*EXERCISE INPUTS*.
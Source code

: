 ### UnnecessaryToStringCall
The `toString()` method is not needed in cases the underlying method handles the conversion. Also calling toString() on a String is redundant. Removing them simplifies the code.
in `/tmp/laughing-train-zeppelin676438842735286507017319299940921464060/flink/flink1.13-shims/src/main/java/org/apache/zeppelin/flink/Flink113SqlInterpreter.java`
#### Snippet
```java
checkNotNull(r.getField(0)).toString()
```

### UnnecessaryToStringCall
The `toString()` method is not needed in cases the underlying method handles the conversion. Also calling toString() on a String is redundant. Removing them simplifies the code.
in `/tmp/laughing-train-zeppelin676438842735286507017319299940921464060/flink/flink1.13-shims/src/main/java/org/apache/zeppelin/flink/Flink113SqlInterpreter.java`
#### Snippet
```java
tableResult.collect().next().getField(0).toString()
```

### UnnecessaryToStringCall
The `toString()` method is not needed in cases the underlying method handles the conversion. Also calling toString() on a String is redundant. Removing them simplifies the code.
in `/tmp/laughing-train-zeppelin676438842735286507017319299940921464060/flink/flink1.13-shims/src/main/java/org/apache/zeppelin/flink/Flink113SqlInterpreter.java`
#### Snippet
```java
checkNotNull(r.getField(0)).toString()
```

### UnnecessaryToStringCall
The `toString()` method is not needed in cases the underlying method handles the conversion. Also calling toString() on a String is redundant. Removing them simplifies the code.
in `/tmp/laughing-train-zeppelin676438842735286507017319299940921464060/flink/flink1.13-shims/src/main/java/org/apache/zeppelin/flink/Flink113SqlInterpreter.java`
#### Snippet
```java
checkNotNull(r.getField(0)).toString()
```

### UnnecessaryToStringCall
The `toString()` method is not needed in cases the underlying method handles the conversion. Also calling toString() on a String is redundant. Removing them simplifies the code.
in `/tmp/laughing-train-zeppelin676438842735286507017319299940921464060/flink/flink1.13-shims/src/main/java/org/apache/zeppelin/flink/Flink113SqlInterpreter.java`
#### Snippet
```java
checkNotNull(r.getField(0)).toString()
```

*TASK OBJECTIVE*.
Go through the records above and set each one down exactly, please.

*WRITTEN REPLY*.
Source code

: ### UnnecessaryToStringCall
The `toString()` method is not needed in cases the underlying method handles the conversion. Also calling toString() on a String is redundant. Removing them simplifies the code.
in `/tmp/laughing-train-zeppelin676438842735286507017319299940921464060/flink/flink1.13-shims/src/main/java/org/apache/zeppelin/flink/Flink113SqlInterpreter.java`
#### Snippet
```java
checkNotNull(r.getField(0)).toString()
```

### UnnecessaryToStringCall
The `toString()` method is not needed in cases the underlying method handles the conversion. Also calling toString() on a String is redundant. Removing them simplifies the code.
in `/tmp/laughing-train-zeppelin676438842735286507017319299940921464060/flink/flink1.13-shims/src/main/java/org/apache/zeppelin/flink/Flink113SqlInterpreter.java`
#### Snippet
```java
tableResult.collect().next().getField(0).toString()
```

### UnnecessaryToStringCall
The `toString()` method is not needed in cases the underlying method handles the conversion. Also calling toString() on a String is redundant. Removing them simplifies the code.
in `/tmp/laughing-train-zeppelin676438842735286507017319299940921464060/flink/flink1.13-shims/src/main/java/org/apache/zeppelin/flink/Flink113SqlInterpreter.java`
#### Snippet
```java
checkNotNull(r.getField(0)).toString()
```

### UnnecessaryToStringCall
The `toString()` method is not needed in cases the underlying method handles the conversion. Also calling toString() on a String is redundant. Removing them simplifies the code.
in `/tmp/laughing-train-zeppelin676438842735286507017319299940921464060/flink/flink1.13-shims/src/main/java/org/apache/zeppelin/flink/Flink113SqlInterpreter.java`
#### Snippet
```java
checkNotNull(r.getField(0)).toString()
```

### UnnecessaryToStringCall
The `toString()` method is not needed in cases the underlying method handles the conversion. Also calling toString() on a String is redundant. Removing them simplifies the code.
in `/tmp/laughing-train-zeppelin676438842735286507017319299940921464060/flink/flink1.13-shims/src/main/java/org/apache/zeppelin/flink/Flink113SqlInterpreter.java`
#### Snippet
```java
checkNotNull(r.getField(0)).toString()
```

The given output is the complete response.